Havia um sujeito que não ria, porque, de família muito humilde, não possuía alguns dentes da frente da boca. Os colegas de trabalho viviam contando piadas uns para os outros, e todos se riam menos ele. Quando a piada era realmente engraçada, ele quase abria um sorriso, logo reprimido pela lembrança de que não tinha os dentes, achando que, de algum modo, seria ridicularizado e se sentiria muito mal. A noção de limitação em qualquer nível, impede a descontração da felicidade. Mas um belo dia, um colega contou uma piada cujo desfecho era muito engraçado, muito bem arranjado e hilário. Não deu tempo do nosso amigo pensar em dentes, ele simplesmente abriu a boca e gargalhou como nunca, se comprazendo daquele momento. Só algum tempo depois lembrou da sua carência, sua falta de dentes, e fechou a boca. E não havia mais graça no ar.

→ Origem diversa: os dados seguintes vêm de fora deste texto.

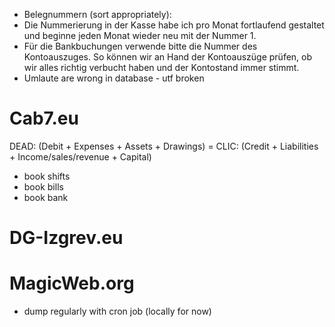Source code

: - Belegnummern (sort appropriately):
- Die Nummerierung in der Kasse habe ich pro Monat fortlaufend gestaltet und beginne jeden Monat wieder neu mit der Nummer 1.
- Für die Bankbuchungen verwende bitte die Nummer des Kontoauszuges. So können wir an Hand der Kontoauszüge prüfen, ob wir alles richtig verbucht haben und der Kontostand immer stimmt.
- Umlaute are wrong in database - utf broken

# Cab7.eu
DEAD: (Debit + Expenses + Assets + Drawings) = CLIC: (Credit + Liabilities + Income/sales/revenue + Capital)
- book shifts
- book bills
- book bank

# DG-Izgrev.eu

# MagicWeb.org
- dump regularly with cron job (locally for now)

Felicidade e noção de limitação são duas coisas que não andam juntas. Tanto menos eu me julgo incompleto ou carente, tanto mais a felicidade, que não vem de nenhum objeto mas está em mim, brilha na minha mente. No sono profundo, onde o autojulgamento é nulo, a felicidade, o bem-estar e conforto estão manifestos completamente – o que inferimos do fato de você ficar acrescentando mais 5 minutos no despertador por uma hora e meia.
Muitas vezes, é verdade, não sentimos felicidade, que parece ser substituída por outras emoções. Mas o fato é que, sem o sentimento básico de plenitude sempre esteja presente, transformado pela ignorância justamente em uma ânsia por plenitude, nenhuma emoção seria possível, seria experimentada.
Se a mãe do garoto chora e está triste pela morte do marido, isso se dá apenas porque o marido era querido por ela. Ela queria estar sempre em conexão com aquele homem. Ela o amava. O amor, a plenitude, nesse caso se manifesta como tristeza. Não é que a felicidade se foi e agora a tristeza está no comando, mas a própria felicidade é, naquele momento, expressada adequadamente como tristeza. Depois do luto, a tristeza vira saudade, e a saudade trás as lágrimas, boas lágrimas, que muitas vezes até queremos nutrir.
Khelati mama hṛdaye rāmaḥ, Rāma dança no coração do sábio, porque o sábio entende que a felicidade não sai de cena jamais, qualquer que seja a emoção apresentada. É tudo um belo e emocionante show de dança indiana. Na dança Indiana, que é também teatro, um ator faz muitos personagens, mudando de um para outro apenas pela mudança impressionante e rápida da expressão facial, cada uma mostrando uma emoção especifica. Então a princesa, doce e inocente, vira o demônio agressivo e mal, que vira o herói corajoso e gentil, que vira o rei, magnânimo e bom, que vira o conselheiro do rei, perverso e enganador.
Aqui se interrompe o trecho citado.